I think going back to a place, to a time, to a memory, can hold deep significance in our lives.
Before this road trip, I had been to Carmel by the Sea once, in the dark, passing through with my girlfriend at the time, and only because my mom had recommended we stop there on our road trip. We got ice cream and headed out that same night without even witnessing its beaches besides hearing the light crash of waves and feeling the nighttime ocean breeze.
After that road trip, my girlfriend broke up with me, and even though we are friends now, and I’m finding happiness doing what I love, I went through an extremely hard time dealing with the breakup for some time after it happened.
So when I ventured out on this next trip with just Denali, starting my website and visiting new places, I had to stop at some of the same locations, determined not to let that brief memory of Carmel and it’s quiet nighttime breeze be my only one.
I parked the car at 9am, dirty and tired after my stint in Big Sur, and headed down to their famed dog-friendly beaches to explore for the day. I met locals and tourists, dogs and humans, and felt the surreality of its shores. It turned out to be absolutely gorgeous, and after swimming its waters, exploring its shops and eating its food, I left with a sense of rejuvenation and a revitalized memory of the place they call Carmel by the Sea.
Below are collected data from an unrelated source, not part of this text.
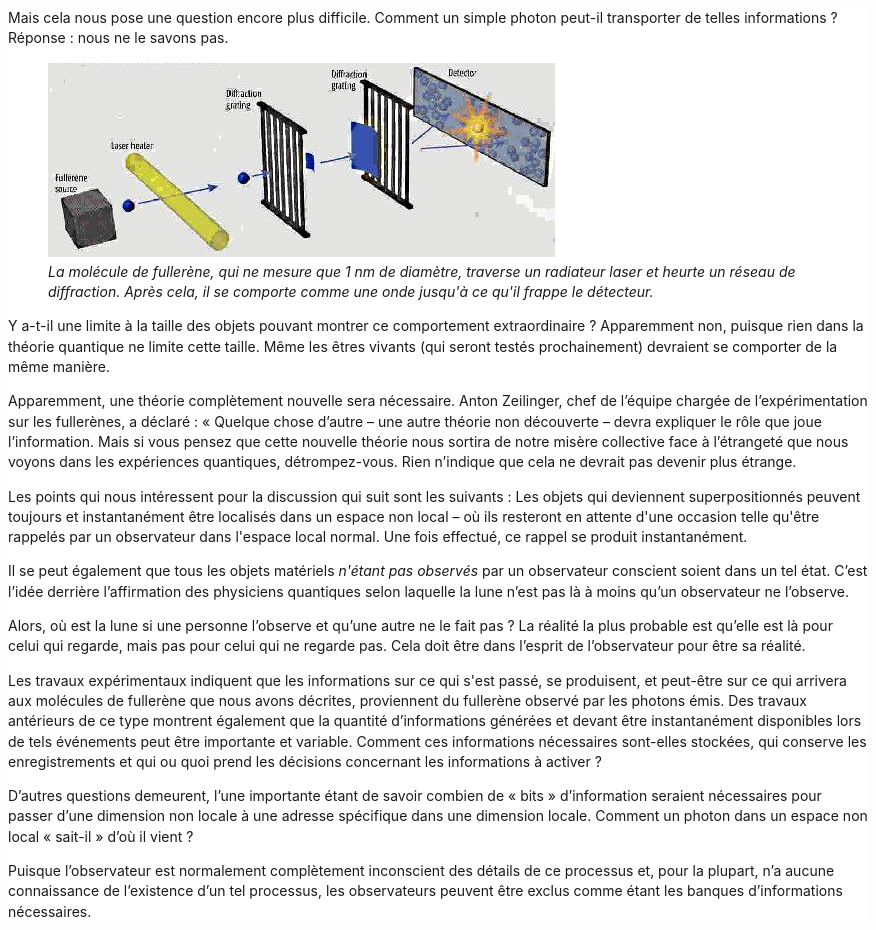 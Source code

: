 Mais cela nous pose une question encore plus difficile. Comment un simple photon peut-il transporter de telles informations ? Réponse : nous ne le savons pas.

<figure id="Figure_1" class="image urantiapedia">
<img src="/image/article/diffraction_grating.jpg">
<figcaption><em>La molécule de fullerène, qui ne mesure que 1 nm de diamètre, traverse un radiateur laser et heurte un réseau de diffraction. Après cela, il se comporte comme une onde jusqu'à ce qu'il frappe le détecteur.</em></figcaption>
</figure>

Y a-t-il une limite à la taille des objets pouvant montrer ce comportement extraordinaire ? Apparemment non, puisque rien dans la théorie quantique ne limite cette taille. Même les êtres vivants (qui seront testés prochainement) devraient se comporter de la même manière.

Apparemment, une théorie complètement nouvelle sera nécessaire. Anton Zeilinger, chef de l’équipe chargée de l’expérimentation sur les fullerènes, a déclaré : « Quelque chose d’autre – une autre théorie non découverte – devra expliquer le rôle que joue l’information. Mais si vous pensez que cette nouvelle théorie nous sortira de notre misère collective face à l’étrangeté que nous voyons dans les expériences quantiques, détrompez-vous. Rien n’indique que cela ne devrait pas devenir plus étrange.

Les points qui nous intéressent pour la discussion qui suit sont les suivants : Les objets qui deviennent superpositionnés peuvent toujours et instantanément être localisés dans un espace non local – où ils resteront en attente d'une occasion telle qu'être rappelés par un observateur dans l'espace local normal. Une fois effectué, ce rappel se produit instantanément.

Il se peut également que tous les objets matériels *n'étant pas observés* par un observateur conscient soient dans un tel état. C’est l’idée derrière l’affirmation des physiciens quantiques selon laquelle la lune n’est pas là à moins qu’un observateur ne l’observe.

Alors, où est la lune si une personne l’observe et qu’une autre ne le fait pas ? La réalité la plus probable est qu’elle est là pour celui qui regarde, mais pas pour celui qui ne regarde pas. Cela doit être dans l’esprit de l’observateur pour être sa réalité.

Les travaux expérimentaux indiquent que les informations sur ce qui s'est passé, se produisent, et peut-être sur ce qui arrivera aux molécules de fullerène que nous avons décrites, proviennent du fullerène observé par les photons émis. Des travaux antérieurs de ce type montrent également que la quantité d’informations générées et devant être instantanément disponibles lors de tels événements peut être importante et variable. Comment ces informations nécessaires sont-elles stockées, qui conserve les enregistrements et qui ou quoi prend les décisions concernant les informations à activer ?

D’autres questions demeurent, l’une importante étant de savoir combien de « bits » d’information seraient nécessaires pour passer d’une dimension non locale à une adresse spécifique dans une dimension locale. Comment un photon dans un espace non local « sait-il » d’où il vient ?

Puisque l’observateur est normalement complètement inconscient des détails de ce processus et, pour la plupart, n’a aucune connaissance de l’existence d’un tel processus, les observateurs peuvent être exclus comme étant les banques d’informations nécessaires.
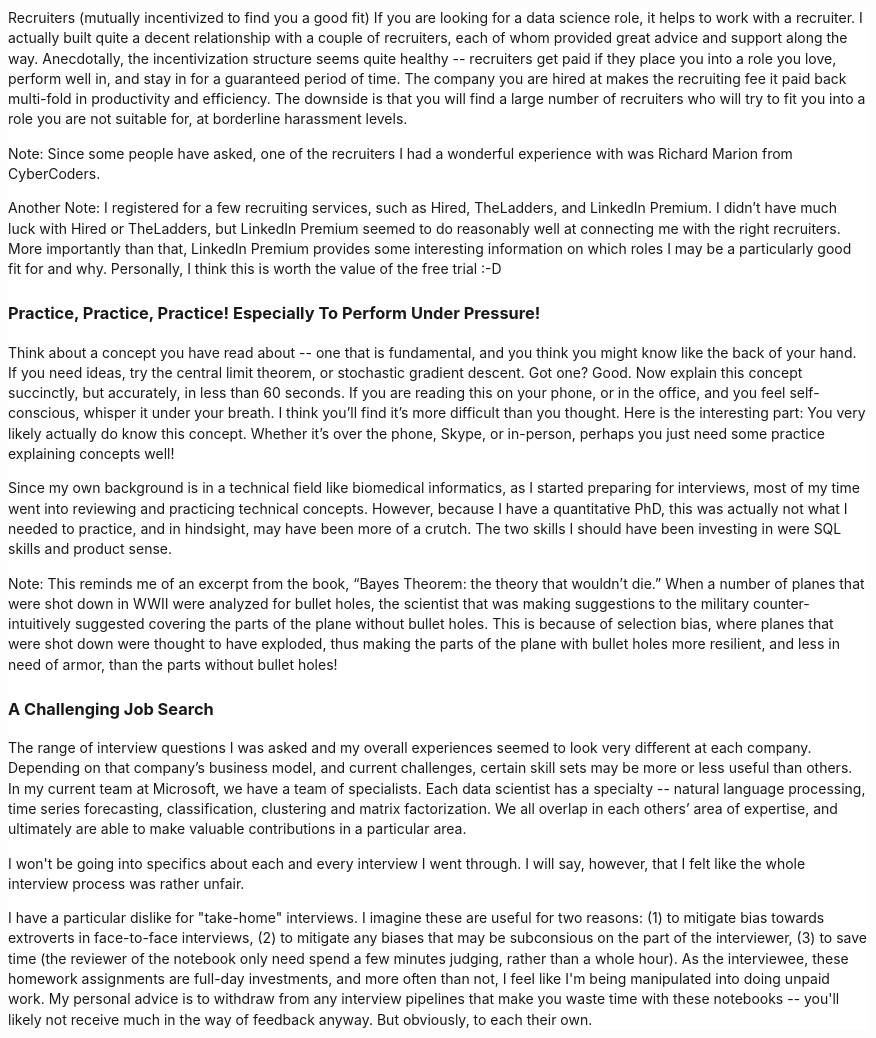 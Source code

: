 Recruiters (mutually incentivized to find you a good fit)
If you are looking for a data science role, it helps to work with a recruiter. I actually built quite a decent relationship with a couple of recruiters, each of whom provided great advice and support along the way. Anecdotally, the incentivization structure seems quite healthy -- recruiters get paid if they place you into a role you love, perform well in, and stay in for a guaranteed period of time. The company you are hired at makes the recruiting fee it paid back multi-fold in productivity and efficiency. The downside is that you will find a large number of recruiters who will try to fit you into a role you are not suitable for, at borderline harassment levels.

Note: Since some people have asked, one of the recruiters I had a wonderful experience with was Richard Marion from CyberCoders.

Another Note: I registered for a few recruiting services, such as Hired, TheLadders, and LinkedIn Premium. I didn’t have much luck with Hired or TheLadders, but LinkedIn Premium seemed to do reasonably well at connecting me with the right recruiters. More importantly than that, LinkedIn Premium provides some interesting information on which roles I may be a particularly good fit for and why. Personally, I think this is worth the value of the free trial :-D

### Practice, Practice, Practice! Especially To Perform Under Pressure!
Think about a concept you have read about -- one that is fundamental, and you think you might know like the back of your hand. If you need ideas, try the central limit theorem, or stochastic gradient descent. Got one? Good. Now explain this concept succinctly, but accurately, in less than 60 seconds. If you are reading this on your phone, or in the office, and you feel self-conscious, whisper it under your breath. I think you’ll find it’s more difficult than you thought.
Here is the interesting part: You very likely actually do know this concept. Whether it’s over the phone, Skype, or in-person, perhaps you just need some practice explaining concepts well!

Since my own background is in a technical field like biomedical informatics, as I started preparing for interviews, most of my time went into reviewing and practicing technical concepts. However, because I have a quantitative PhD, this was actually not what I needed to practice, and in hindsight, may have been more of a crutch. The two skills I should have been investing in were SQL skills and product sense.

Note: This reminds me of an excerpt from the book, “Bayes Theorem: the theory that wouldn’t die.” When a number of planes that were shot down in WWII were analyzed for bullet holes, the scientist that was making suggestions to the military counter-intuitively suggested covering the parts of the plane without bullet holes. This is because of selection bias, where planes that were shot down were thought to have exploded, thus making the parts of the plane with bullet holes more resilient, and less in need of armor, than the parts without bullet holes!

### A Challenging Job Search
The range of interview questions I was asked and my overall experiences seemed to look very different at each company. Depending on that company’s business model, and current challenges, certain skill sets may be more or less useful than others. In my current team at Microsoft, we have a team of specialists. Each data scientist has a specialty -- natural language processing, time series forecasting, classification, clustering and matrix factorization. We all overlap in each others’ area of expertise, and ultimately are able to make valuable contributions in a particular area.

I won't be going into specifics about each and every interview I went through. I will say, however, that I felt like the whole interview process was rather unfair. 

I have a particular dislike for "take-home" interviews. I imagine these are useful for two reasons: (1) to mitigate bias towards extroverts in face-to-face interviews, (2) to mitigate any biases that may be subconsious on the part of the interviewer, (3) to save time (the reviewer of the notebook only need spend a few minutes judging, rather than a whole hour). As the interviewee, these homework assignments are full-day investments, and more often than not, I feel like I'm being manipulated into doing unpaid work. My personal advice is to withdraw from any interview pipelines that make you waste time with these notebooks -- you'll likely not receive much in the way of feedback anyway. But obviously, to each their own.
Now don’t get me wrong, I loved that little moment of ice cream in the night with that woman almost two years ago, and I will never forget those feelings. But building a new memory, independent from the past and for Denali and me only, holds a special place in my heart, and I go back to that day quite often.
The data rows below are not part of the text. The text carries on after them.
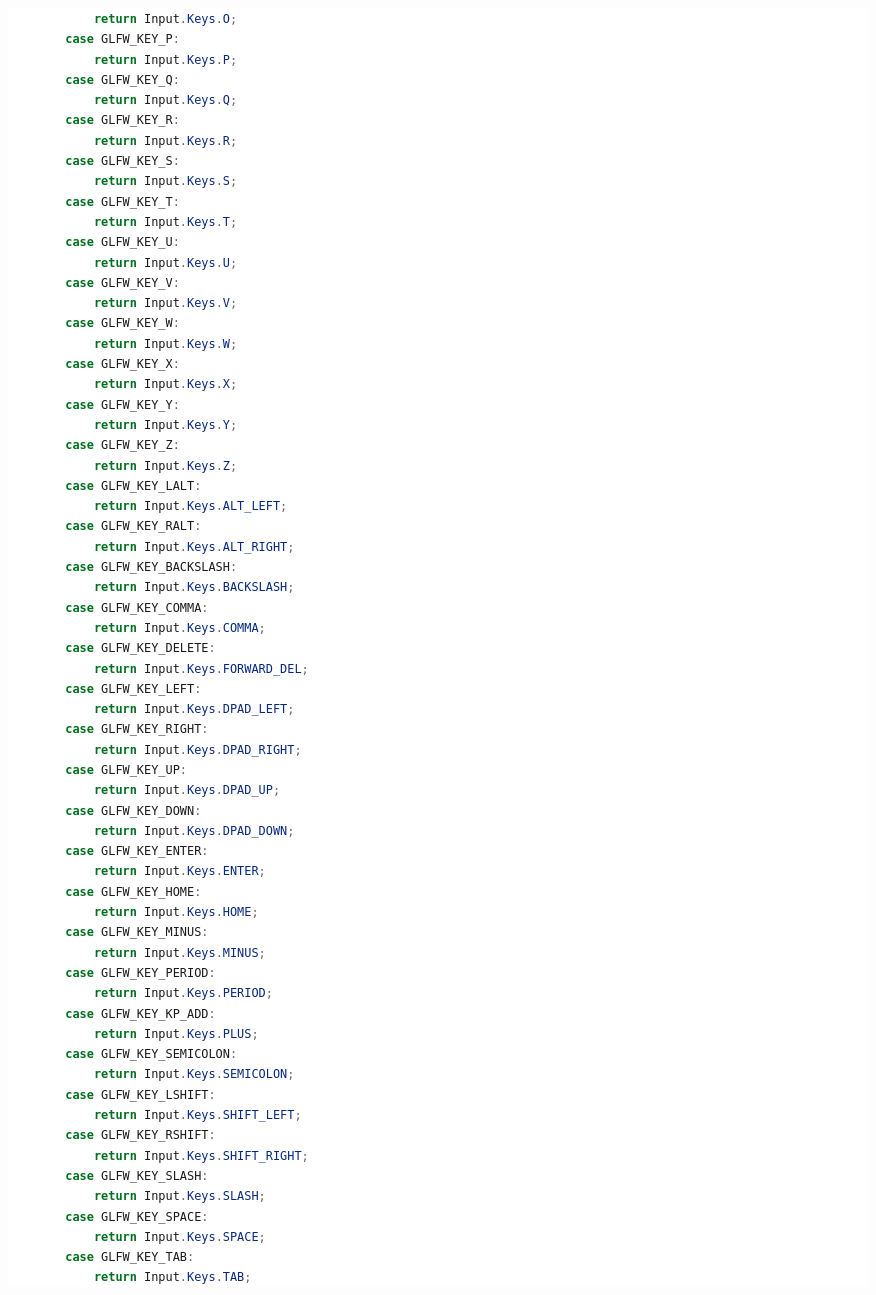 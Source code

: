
 ```java
			return Input.Keys.O;
		case GLFW_KEY_P:
			return Input.Keys.P;
		case GLFW_KEY_Q:
			return Input.Keys.Q;
		case GLFW_KEY_R:
			return Input.Keys.R;
		case GLFW_KEY_S:
			return Input.Keys.S;
		case GLFW_KEY_T:
			return Input.Keys.T;
		case GLFW_KEY_U:
			return Input.Keys.U;
		case GLFW_KEY_V:
			return Input.Keys.V;
		case GLFW_KEY_W:
			return Input.Keys.W;
		case GLFW_KEY_X:
			return Input.Keys.X;
		case GLFW_KEY_Y:
			return Input.Keys.Y;
		case GLFW_KEY_Z:
			return Input.Keys.Z;
		case GLFW_KEY_LALT:
			return Input.Keys.ALT_LEFT;
		case GLFW_KEY_RALT:
			return Input.Keys.ALT_RIGHT;
		case GLFW_KEY_BACKSLASH:
			return Input.Keys.BACKSLASH;
		case GLFW_KEY_COMMA:
			return Input.Keys.COMMA;
		case GLFW_KEY_DELETE:
			return Input.Keys.FORWARD_DEL;
		case GLFW_KEY_LEFT:
			return Input.Keys.DPAD_LEFT;
		case GLFW_KEY_RIGHT:
			return Input.Keys.DPAD_RIGHT;
		case GLFW_KEY_UP:
			return Input.Keys.DPAD_UP;
		case GLFW_KEY_DOWN:
			return Input.Keys.DPAD_DOWN;
		case GLFW_KEY_ENTER:
			return Input.Keys.ENTER;
		case GLFW_KEY_HOME:
			return Input.Keys.HOME;
		case GLFW_KEY_MINUS:
			return Input.Keys.MINUS;
		case GLFW_KEY_PERIOD:
			return Input.Keys.PERIOD;
		case GLFW_KEY_KP_ADD:
			return Input.Keys.PLUS;
		case GLFW_KEY_SEMICOLON:
			return Input.Keys.SEMICOLON;
		case GLFW_KEY_LSHIFT:
			return Input.Keys.SHIFT_LEFT;
		case GLFW_KEY_RSHIFT:
			return Input.Keys.SHIFT_RIGHT;
		case GLFW_KEY_SLASH:
			return Input.Keys.SLASH;
		case GLFW_KEY_SPACE:
			return Input.Keys.SPACE;
		case GLFW_KEY_TAB:
			return Input.Keys.TAB;
``` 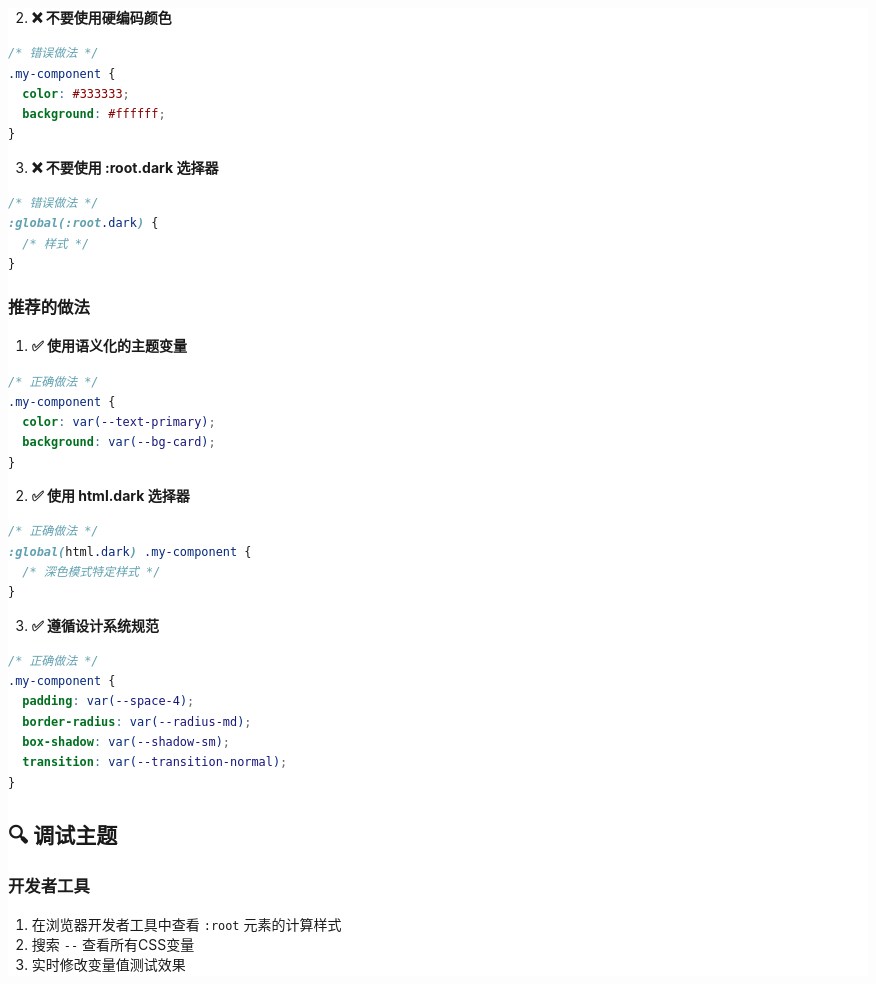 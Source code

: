 2. **❌ 不要使用硬编码颜色**
```css
/* 错误做法 */
.my-component {
  color: #333333;
  background: #ffffff;
}
```

3. **❌ 不要使用 :root.dark 选择器**
```css
/* 错误做法 */
:global(:root.dark) {
  /* 样式 */
}
```

### 推荐的做法

1. **✅ 使用语义化的主题变量**
```css
/* 正确做法 */
.my-component {
  color: var(--text-primary);
  background: var(--bg-card);
}
```

2. **✅ 使用 html.dark 选择器**
```css
/* 正确做法 */
:global(html.dark) .my-component {
  /* 深色模式特定样式 */
}
```

3. **✅ 遵循设计系统规范**
```css
/* 正确做法 */
.my-component {
  padding: var(--space-4);
  border-radius: var(--radius-md);
  box-shadow: var(--shadow-sm);
  transition: var(--transition-normal);
}
```

## 🔍 调试主题

### 开发者工具

1. 在浏览器开发者工具中查看 `:root` 元素的计算样式
2. 搜索 `--` 查看所有CSS变量
3. 实时修改变量值测试效果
The point is this. You can’t change what has happened before this moment, but you can change what happens moving forward. You don’t have to bury the past, but you can build off of it and accept it as beautiful, even when it didn’t feel so at the time. You can create new memories, but they will never “replace” the old. The past has led us to our present; the places and people we knew to who and where we are now. Embrace the hurt, the guilt, the shame, depression, anger, whatever it may be, and let it the f*%# go. Love your old self but strive to grow. Build new memories. Or a ship – it can be a metaphorical ship – and set sail for something new. Don’t fear something just because it reminds you, embrace it because it reminds you who you are. Now. In this very moment.
This is why I hold both of these memories dear to my heart…and you have to admit, Denali looks pretty fucking gorgeous in those Carmel waters!